The Lebanese parliament speaker on Sunday postponed a session to elect a new president until next month as the head of the Arab League failed to break the presidential deadlock after crisis talks with the country's feuding factions and Syrian officials.
The postponement of a parliament session scheduled for yesterday to elect a president was the latest of more than a dozen such delays since the sharply divided legislature first tried to select a new head of state in September.
It underlined continued deep political differences between the anti-Syrian parliamentary majority and the opposition over the make up of the future government that would be formed after a new president is elected. Lebanon has been without a president since pro-Syrian Emile Lahoud's term ended on Nov. 23.
The presidential crisis has compounded a yearlong fierce power struggle between the Western-backed government of Prime Minister Fuad Siniora and the Syrian-backed opposition led by the militant Hezbollah group.
The announcement by Speaker Nabih Berri to postpone the session until Feb. 11 came shortly after Berri met Arab League Secretary-General Amr Moussa, who has been holding talks with rival factions since last week. Moussa has been urging an Arab plan that calls for the election of army commander, General Michel Suleiman, as president, the formation of a national unity government and the adoption of a new electoral law.
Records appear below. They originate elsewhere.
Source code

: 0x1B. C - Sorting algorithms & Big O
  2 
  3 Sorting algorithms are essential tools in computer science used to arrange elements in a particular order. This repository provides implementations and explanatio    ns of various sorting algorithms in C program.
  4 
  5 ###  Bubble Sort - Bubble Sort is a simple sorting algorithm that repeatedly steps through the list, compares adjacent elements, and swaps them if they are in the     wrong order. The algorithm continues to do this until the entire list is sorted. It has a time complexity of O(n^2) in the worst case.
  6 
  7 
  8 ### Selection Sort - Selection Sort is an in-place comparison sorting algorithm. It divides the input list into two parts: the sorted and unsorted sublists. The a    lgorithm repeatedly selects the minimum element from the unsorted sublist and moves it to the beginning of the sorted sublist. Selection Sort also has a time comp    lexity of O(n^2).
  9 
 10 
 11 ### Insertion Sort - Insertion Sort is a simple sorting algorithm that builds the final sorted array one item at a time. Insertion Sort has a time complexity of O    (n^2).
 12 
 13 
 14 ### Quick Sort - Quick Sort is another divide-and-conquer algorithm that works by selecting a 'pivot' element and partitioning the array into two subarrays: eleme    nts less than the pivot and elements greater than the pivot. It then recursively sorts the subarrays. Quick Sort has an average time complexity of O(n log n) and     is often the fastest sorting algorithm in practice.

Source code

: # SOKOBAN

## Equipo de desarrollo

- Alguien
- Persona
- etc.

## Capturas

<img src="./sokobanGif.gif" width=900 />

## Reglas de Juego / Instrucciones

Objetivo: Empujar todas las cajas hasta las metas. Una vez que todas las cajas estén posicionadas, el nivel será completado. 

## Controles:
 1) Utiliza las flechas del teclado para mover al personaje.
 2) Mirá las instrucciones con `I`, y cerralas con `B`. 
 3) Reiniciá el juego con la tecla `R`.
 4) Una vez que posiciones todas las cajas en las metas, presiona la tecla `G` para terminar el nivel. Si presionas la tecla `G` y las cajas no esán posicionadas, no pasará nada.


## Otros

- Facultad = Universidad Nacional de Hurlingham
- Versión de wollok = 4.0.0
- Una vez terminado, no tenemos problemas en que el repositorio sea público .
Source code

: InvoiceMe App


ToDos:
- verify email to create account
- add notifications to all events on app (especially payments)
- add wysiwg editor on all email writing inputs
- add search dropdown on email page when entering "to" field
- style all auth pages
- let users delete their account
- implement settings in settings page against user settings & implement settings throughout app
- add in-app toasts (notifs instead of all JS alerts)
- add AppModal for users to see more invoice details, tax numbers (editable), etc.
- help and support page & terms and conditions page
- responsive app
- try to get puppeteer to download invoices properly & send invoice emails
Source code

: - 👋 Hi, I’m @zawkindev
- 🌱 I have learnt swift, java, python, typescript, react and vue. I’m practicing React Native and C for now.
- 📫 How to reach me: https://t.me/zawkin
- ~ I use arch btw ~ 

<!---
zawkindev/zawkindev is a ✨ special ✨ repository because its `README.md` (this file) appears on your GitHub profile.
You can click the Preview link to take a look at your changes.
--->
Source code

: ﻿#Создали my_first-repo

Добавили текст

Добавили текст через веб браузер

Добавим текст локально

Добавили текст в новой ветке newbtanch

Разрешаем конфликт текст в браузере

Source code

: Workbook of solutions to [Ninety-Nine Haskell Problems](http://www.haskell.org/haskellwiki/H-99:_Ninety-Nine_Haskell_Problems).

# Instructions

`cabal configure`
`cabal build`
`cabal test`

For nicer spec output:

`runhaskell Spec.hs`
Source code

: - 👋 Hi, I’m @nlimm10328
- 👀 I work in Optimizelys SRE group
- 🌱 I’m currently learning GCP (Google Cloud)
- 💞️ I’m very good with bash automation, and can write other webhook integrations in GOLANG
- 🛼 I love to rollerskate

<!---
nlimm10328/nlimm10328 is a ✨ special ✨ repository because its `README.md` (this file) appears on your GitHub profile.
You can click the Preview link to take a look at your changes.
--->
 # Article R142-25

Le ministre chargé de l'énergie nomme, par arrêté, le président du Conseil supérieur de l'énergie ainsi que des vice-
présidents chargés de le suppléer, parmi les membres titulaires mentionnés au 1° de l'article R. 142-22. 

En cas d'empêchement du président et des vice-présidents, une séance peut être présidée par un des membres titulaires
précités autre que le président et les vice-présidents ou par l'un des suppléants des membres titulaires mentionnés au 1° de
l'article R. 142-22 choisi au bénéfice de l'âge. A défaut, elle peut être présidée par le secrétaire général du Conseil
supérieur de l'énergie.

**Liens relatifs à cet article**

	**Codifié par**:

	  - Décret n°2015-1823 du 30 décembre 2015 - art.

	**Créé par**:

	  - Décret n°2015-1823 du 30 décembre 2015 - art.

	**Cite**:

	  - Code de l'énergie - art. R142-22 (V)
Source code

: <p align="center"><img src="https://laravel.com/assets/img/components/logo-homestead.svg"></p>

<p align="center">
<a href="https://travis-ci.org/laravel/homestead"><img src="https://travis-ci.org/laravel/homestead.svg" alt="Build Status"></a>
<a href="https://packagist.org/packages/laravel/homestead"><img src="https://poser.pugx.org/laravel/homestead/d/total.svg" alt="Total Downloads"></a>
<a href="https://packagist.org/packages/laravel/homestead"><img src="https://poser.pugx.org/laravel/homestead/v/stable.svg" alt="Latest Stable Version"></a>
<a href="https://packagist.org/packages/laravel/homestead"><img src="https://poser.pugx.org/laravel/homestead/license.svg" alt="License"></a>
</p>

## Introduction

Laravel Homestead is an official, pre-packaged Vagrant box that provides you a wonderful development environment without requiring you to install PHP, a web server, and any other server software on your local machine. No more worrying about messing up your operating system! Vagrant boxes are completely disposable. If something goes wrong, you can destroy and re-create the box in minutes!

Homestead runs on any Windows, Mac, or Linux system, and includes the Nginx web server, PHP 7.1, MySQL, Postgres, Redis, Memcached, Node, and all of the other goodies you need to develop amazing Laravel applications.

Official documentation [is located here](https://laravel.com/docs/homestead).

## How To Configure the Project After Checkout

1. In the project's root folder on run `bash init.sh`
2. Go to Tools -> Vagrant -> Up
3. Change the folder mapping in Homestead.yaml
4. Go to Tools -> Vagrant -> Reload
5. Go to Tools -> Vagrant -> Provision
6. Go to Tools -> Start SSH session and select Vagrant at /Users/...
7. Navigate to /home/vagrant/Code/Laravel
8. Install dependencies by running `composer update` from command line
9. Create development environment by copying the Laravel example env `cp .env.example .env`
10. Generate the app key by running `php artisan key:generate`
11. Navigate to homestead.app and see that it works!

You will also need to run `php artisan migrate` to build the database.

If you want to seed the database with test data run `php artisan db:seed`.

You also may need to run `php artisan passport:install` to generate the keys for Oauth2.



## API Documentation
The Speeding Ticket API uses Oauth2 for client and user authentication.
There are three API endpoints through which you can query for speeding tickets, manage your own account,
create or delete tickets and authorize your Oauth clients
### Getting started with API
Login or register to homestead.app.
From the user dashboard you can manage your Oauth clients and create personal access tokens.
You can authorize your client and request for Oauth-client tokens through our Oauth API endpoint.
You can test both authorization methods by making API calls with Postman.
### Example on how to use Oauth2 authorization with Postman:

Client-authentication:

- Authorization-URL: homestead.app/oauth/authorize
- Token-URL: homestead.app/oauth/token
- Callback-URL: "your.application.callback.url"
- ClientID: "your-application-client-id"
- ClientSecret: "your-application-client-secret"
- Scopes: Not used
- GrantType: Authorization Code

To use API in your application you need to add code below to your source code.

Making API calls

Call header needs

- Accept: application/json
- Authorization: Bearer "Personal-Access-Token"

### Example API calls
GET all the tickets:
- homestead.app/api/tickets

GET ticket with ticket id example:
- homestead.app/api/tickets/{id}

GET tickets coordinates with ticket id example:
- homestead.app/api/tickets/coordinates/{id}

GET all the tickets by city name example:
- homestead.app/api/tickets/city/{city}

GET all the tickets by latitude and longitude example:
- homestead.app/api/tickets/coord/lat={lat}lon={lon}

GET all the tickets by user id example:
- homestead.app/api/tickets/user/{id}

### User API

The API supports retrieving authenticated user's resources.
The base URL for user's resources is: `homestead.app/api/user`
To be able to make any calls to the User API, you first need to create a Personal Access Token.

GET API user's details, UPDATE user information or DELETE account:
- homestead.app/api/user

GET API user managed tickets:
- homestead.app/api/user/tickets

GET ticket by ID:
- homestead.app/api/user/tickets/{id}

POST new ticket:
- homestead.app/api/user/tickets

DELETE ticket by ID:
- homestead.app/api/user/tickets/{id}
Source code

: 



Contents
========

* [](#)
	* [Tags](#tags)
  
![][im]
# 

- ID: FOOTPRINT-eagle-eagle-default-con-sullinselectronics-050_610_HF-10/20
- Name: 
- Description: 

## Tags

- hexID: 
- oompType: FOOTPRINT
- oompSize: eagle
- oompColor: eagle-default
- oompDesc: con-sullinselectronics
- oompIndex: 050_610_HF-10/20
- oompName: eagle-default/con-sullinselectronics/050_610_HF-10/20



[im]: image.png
The plan was unanimously adopted by Arab foreign ministers in Cairo earlier this month.
Berri said the delay would give the two sides more time to work out their differences ahead of the presidential vote.
"The parties have begun a serious dialogue with the aim of reaching a consensus on the Arab initiative," a statement from Berri's office quoted him as saying.
On Thursday, Moussa brought together Christian opposition leader Michel Aoun and legislator Saad Hariri, leader of the anti-Syrian parliamentary majority, in the first such meeting in three months.
But no concrete results emerged from this meeting as both sides stuck to their positions.
Though both sides have backed Suleiman, they remain deadlocked over an amendment to Lebanon's constitution that would allow the head of the military to become president.
They also have not been able to agree on whether the opposition should have veto power on major issues.
Moussa has held five days of crisis talks, including a visit to neighboring Syria, but has failed so far to solve the political crisis -- Lebanon's worst since the end of the 1975 to 1990 civil war.
"Lebanese and regional difficulties" are complicating matters, Moussa told reporters Sunday -- in an apparent reference to Syria, a key player in Lebanon and the opposition's main backer. Syria has been accused by the US and the anti-Syrian coalition of blocking the presidential vote.